-- WORK REQUEST --
Only one number is wanted: the count of lines in the records below that hold the word "under".

(Stored entries)
• • • •

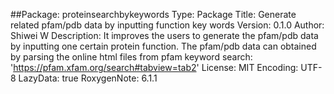 ##Package: proteinsearchbykeywords
Type: Package
Title: Generate related pfam/pdb data by inputting function key words
Version: 0.1.0
Author: Shiwei W
Description: It improves the users to generate the pfam/pdb data by inputting one certain protein function.
     The pfam/pdb data can obtained by parsing the online html files from pfam keyword search: 'https://pfam.xfam.org/search#tabview=tab2'
License: MIT
Encoding: UTF-8
LazyData: true
RoxygenNote: 6.1.1
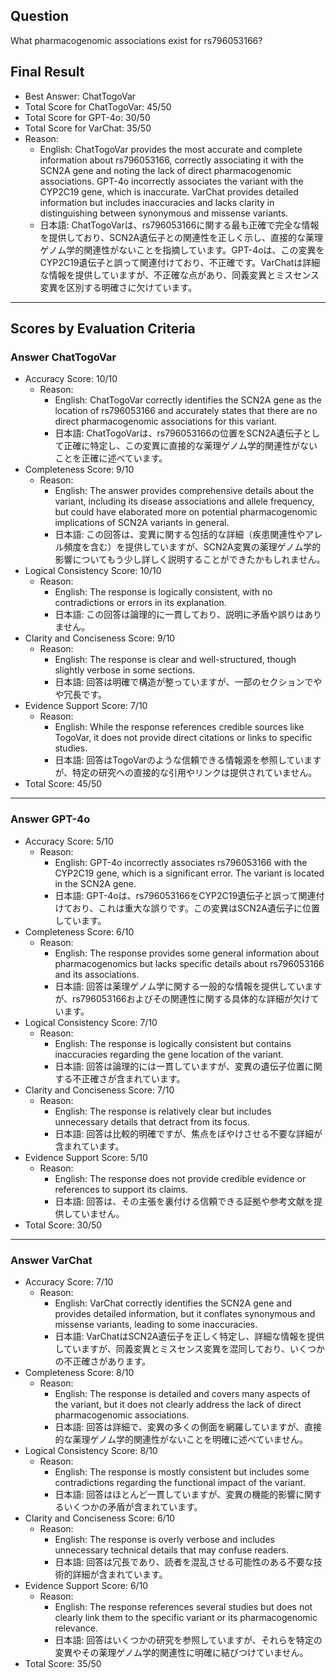 ## Question

What pharmacogenomic associations exist for rs796053166?

## Final Result

- Best Answer: ChatTogoVar
- Total Score for ChatTogoVar: 45/50
- Total Score for GPT-4o: 30/50
- Total Score for VarChat: 35/50
- Reason:
  - English: ChatTogoVar provides the most accurate and complete information about rs796053166, correctly associating it with the SCN2A gene and noting the lack of direct pharmacogenomic associations. GPT-4o incorrectly associates the variant with the CYP2C19 gene, which is inaccurate. VarChat provides detailed information but includes inaccuracies and lacks clarity in distinguishing between synonymous and missense variants.
  - 日本語: ChatTogoVarは、rs796053166に関する最も正確で完全な情報を提供しており、SCN2A遺伝子との関連性を正しく示し、直接的な薬理ゲノム学的関連性がないことを指摘しています。GPT-4oは、この変異をCYP2C19遺伝子と誤って関連付けており、不正確です。VarChatは詳細な情報を提供していますが、不正確な点があり、同義変異とミスセンス変異を区別する明確さに欠けています。

---

## Scores by Evaluation Criteria

### Answer ChatTogoVar
- Accuracy Score: 10/10
  - Reason: 
    - English: ChatTogoVar correctly identifies the SCN2A gene as the location of rs796053166 and accurately states that there are no direct pharmacogenomic associations for this variant.
    - 日本語: ChatTogoVarは、rs796053166の位置をSCN2A遺伝子として正確に特定し、この変異に直接的な薬理ゲノム学的関連性がないことを正確に述べています。
- Completeness Score: 9/10
  - Reason: 
    - English: The answer provides comprehensive details about the variant, including its disease associations and allele frequency, but could have elaborated more on potential pharmacogenomic implications of SCN2A variants in general.
    - 日本語: この回答は、変異に関する包括的な詳細（疾患関連性やアレル頻度を含む）を提供していますが、SCN2A変異の薬理ゲノム学的影響についてもう少し詳しく説明することができたかもしれません。
- Logical Consistency Score: 10/10
  - Reason: 
    - English: The response is logically consistent, with no contradictions or errors in its explanation.
    - 日本語: この回答は論理的に一貫しており、説明に矛盾や誤りはありません。
- Clarity and Conciseness Score: 9/10
  - Reason: 
    - English: The response is clear and well-structured, though slightly verbose in some sections.
    - 日本語: 回答は明確で構造が整っていますが、一部のセクションでやや冗長です。
- Evidence Support Score: 7/10
  - Reason: 
    - English: While the response references credible sources like TogoVar, it does not provide direct citations or links to specific studies.
    - 日本語: 回答はTogoVarのような信頼できる情報源を参照していますが、特定の研究への直接的な引用やリンクは提供されていません。
- Total Score: 45/50

---

### Answer GPT-4o
- Accuracy Score: 5/10
  - Reason: 
    - English: GPT-4o incorrectly associates rs796053166 with the CYP2C19 gene, which is a significant error. The variant is located in the SCN2A gene.
    - 日本語: GPT-4oは、rs796053166をCYP2C19遺伝子と誤って関連付けており、これは重大な誤りです。この変異はSCN2A遺伝子に位置しています。
- Completeness Score: 6/10
  - Reason: 
    - English: The response provides some general information about pharmacogenomics but lacks specific details about rs796053166 and its associations.
    - 日本語: 回答は薬理ゲノム学に関する一般的な情報を提供していますが、rs796053166およびその関連性に関する具体的な詳細が欠けています。
- Logical Consistency Score: 7/10
  - Reason: 
    - English: The response is logically consistent but contains inaccuracies regarding the gene location of the variant.
    - 日本語: 回答は論理的には一貫していますが、変異の遺伝子位置に関する不正確さが含まれています。
- Clarity and Conciseness Score: 7/10
  - Reason: 
    - English: The response is relatively clear but includes unnecessary details that detract from its focus.
    - 日本語: 回答は比較的明確ですが、焦点をぼやけさせる不要な詳細が含まれています。
- Evidence Support Score: 5/10
  - Reason: 
    - English: The response does not provide credible evidence or references to support its claims.
    - 日本語: 回答は、その主張を裏付ける信頼できる証拠や参考文献を提供していません。
- Total Score: 30/50

---

### Answer VarChat
- Accuracy Score: 7/10
  - Reason: 
    - English: VarChat correctly identifies the SCN2A gene and provides detailed information, but it conflates synonymous and missense variants, leading to some inaccuracies.
    - 日本語: VarChatはSCN2A遺伝子を正しく特定し、詳細な情報を提供していますが、同義変異とミスセンス変異を混同しており、いくつかの不正確さがあります。
- Completeness Score: 8/10
  - Reason: 
    - English: The response is detailed and covers many aspects of the variant, but it does not clearly address the lack of direct pharmacogenomic associations.
    - 日本語: 回答は詳細で、変異の多くの側面を網羅していますが、直接的な薬理ゲノム学的関連性がないことを明確に述べていません。
- Logical Consistency Score: 8/10
  - Reason: 
    - English: The response is mostly consistent but includes some contradictions regarding the functional impact of the variant.
    - 日本語: 回答はほとんど一貫していますが、変異の機能的影響に関するいくつかの矛盾が含まれています。
- Clarity and Conciseness Score: 6/10
  - Reason: 
    - English: The response is overly verbose and includes unnecessary technical details that may confuse readers.
    - 日本語: 回答は冗長であり、読者を混乱させる可能性のある不要な技術的詳細が含まれています。
- Evidence Support Score: 6/10
  - Reason: 
    - English: The response references several studies but does not clearly link them to the specific variant or its pharmacogenomic relevance.
    - 日本語: 回答はいくつかの研究を参照していますが、それらを特定の変異やその薬理ゲノム学的関連性に明確に結びつけていません。
- Total Score: 35/50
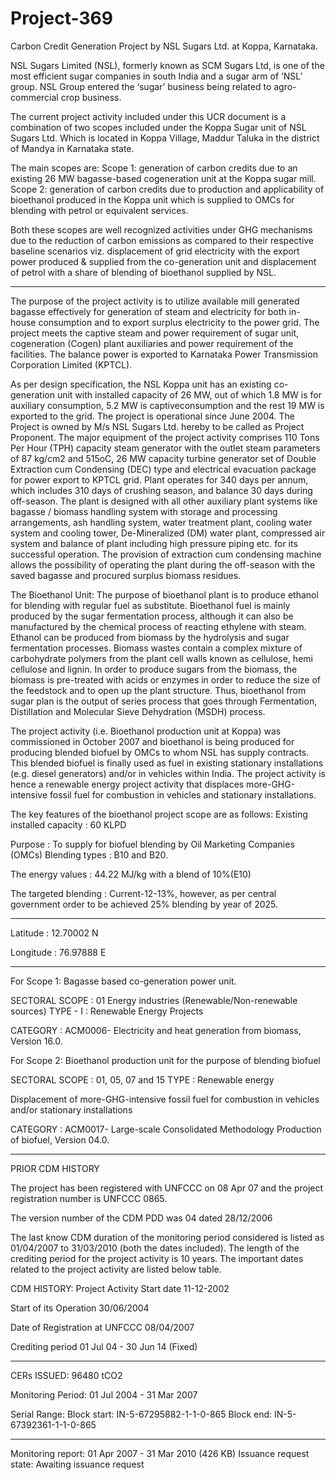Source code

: # Project-369
Carbon Credit Generation Project by NSL Sugars Ltd. at Koppa, Karnataka.

NSL Sugars Limited (NSL), formerly known as SCM Sugars Ltd, is one of the most efficient sugar
companies in south India and a sugar arm of ‘NSL’ group. NSL Group entered the ‘sugar’ business
being related to agro- commercial crop business.

The current project activity included under this UCR document is a combination of two scopes
included under the Koppa Sugar unit of NSL Sugars Ltd. Which is located in Koppa Village,
Maddur Taluka in the district of Mandya in Karnataka state.

The main scopes are:
Scope 1: generation of carbon credits due to an existing 26 MW bagasse-based cogeneration unit at the Koppa sugar mill.
Scope 2: generation of carbon credits due to production and applicability of bioethanol
produced in the Koppa unit which is supplied to OMCs for blending with petrol or
equivalent services.

Both these scopes are well recognized activities under GHG mechanisms due to the reduction of
carbon emissions as compared to their respective baseline scenarios viz. displacement of grid
electricity with the export power produced & supplied from the co-generation unit and displacement
of petrol with a share of blending of bioethanol supplied by NSL.
_____________
The purpose of the project activity is to utilize available mill generated bagasse effectively for
generation of steam and electricity for both in-house consumption and to export surplus electricity
to the power grid. The project meets the captive steam and power requirement of sugar unit, cogeneration (Cogen) plant auxiliaries and power requirement of the facilities. The balance power is
exported to Karnataka Power Transmission Corporation Limited (KPTCL).

As per design specification, the NSL Koppa unit has an existing co-generation unit with installed
capacity of 26 MW, out of which 1.8 MW is for auxiliary consumption, 5.2 MW is captiveconsumption and the rest 19 MW is exported to the grid. The project is operational since June 2004.
The Project is owned by M/s NSL Sugars Ltd. hereby to be called as Project Proponent.
The major equipment of the project activity comprises 110 Tons Per Hour (TPH) capacity steam
generator with the outlet steam parameters of 87 kg/cm2 and 515oC, 26 MW capacity turbine
generator set of Double Extraction cum Condensing (DEC) type and electrical evacuation package
for power export to KPTCL grid. Plant operates for 340 days per annum, which includes 310 days
of crushing season, and balance 30 days during off-season. The plant is designed with all other
auxiliary plant systems like bagasse / biomass handling system with storage and processing
arrangements, ash handling system, water treatment plant, cooling water system and cooling tower,
De-Mineralized (DM) water plant, compressed air system and balance of plant including high
pressure piping etc. for its successful operation. The provision of extraction cum condensing
machine allows the possibility of operating the plant during the off-season with the saved bagasse
and procured surplus biomass residues.


The Bioethanol Unit:
The purpose of bioethanol plant is to produce ethanol for blending with regular fuel as substitute.
Bioethanol fuel is mainly produced by the sugar fermentation process, although it can also be
manufactured by the chemical process of reacting ethylene with steam. Ethanol can be produced
from biomass by the hydrolysis and sugar fermentation processes. Biomass wastes contain a
complex mixture of carbohydrate polymers from the plant cell walls known as cellulose, hemi
cellulose and lignin. In order to produce sugars from the biomass, the biomass is pre-treated with
acids or enzymes in order to reduce the size of the feedstock and to open up the plant structure.
Thus, bioethanol from sugar plan is the output of series process that goes through Fermentation,
Distillation and Molecular Sieve Dehydration (MSDH) process.

The project activity (i.e. Bioethanol production unit at Koppa) was commissioned in October 2007
and bioethanol is being produced for producing blended biofuel by OMCs to whom NSL has supply
contracts. This blended biofuel is finally used as fuel in existing stationary installations (e.g. diesel
generators) and/or in vehicles within India. The project activity is hence a renewable energy project
activity that displaces more-GHG-intensive fossil fuel for combustion in vehicles and stationary
installations.

The key features of the bioethanol project scope are as follows:
Existing installed capacity : 60 KLPD

Purpose : To supply for biofuel blending by Oil Marketing Companies (OMCs)
Blending types : B10 and B20.

The energy values : 44.22 MJ/kg with a blend of 10%(E10)

The targeted blending : Current-12-13%, however, as per central government order to be
achieved 25% blending by year of 2025.
____________________
Latitude : 12.70002 N

Longitude : 76.97888 E
________________
For Scope 1: Bagasse based co-generation power unit.

SECTORAL SCOPE : 01 Energy industries (Renewable/Non-renewable sources)
TYPE - I : Renewable Energy Projects

CATEGORY : ACM0006- Electricity and heat generation from biomass,
Version 16.0.

For Scope 2: Bioethanol production unit for the purpose of blending biofuel

SECTORAL SCOPE : 01, 05, 07 and 15
TYPE : Renewable energy

Displacement of more-GHG-intensive fossil fuel for combustion in
vehicles and/or stationary installations

CATEGORY : ACM0017- Large-scale Consolidated Methodology Production of
biofuel, Version 04.0.

_____________
PRIOR CDM HISTORY

The project has been registered with UNFCCC on 08 Apr 07 and the project registration number is UNFCCC 0865.

The version number of the CDM PDD was 04 dated 28/12/2006

The last know CDM duration of the monitoring period considered is listed as 01/04/2007 to 31/03/2010 (both the dates included). The length of the crediting period
for the project activity is 10 years. The important dates related to the project activity are listed below table.

CDM HISTORY:
Project Activity Start date 11-12-2002

Start of its Operation 30/06/2004

Date of Registration at UNFCCC 08/04/2007

Crediting period 01 Jul 04 - 30 Jun 14 (Fixed)
__________________
CERs ISSUED: 96480 tCO2

Monitoring Period: 01 Jul 2004 - 31 Mar 2007 

Serial Range: Block start: IN-5-67295882-1-1-0-865      Block end: IN-5-67392361-1-1-0-865
_________________



Monitoring report: 01 Apr 2007 - 31 Mar 2010 (426 KB)
Issuance request state: Awaiting issuance request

• • • •

-- EXERCISE OUTPUT --
3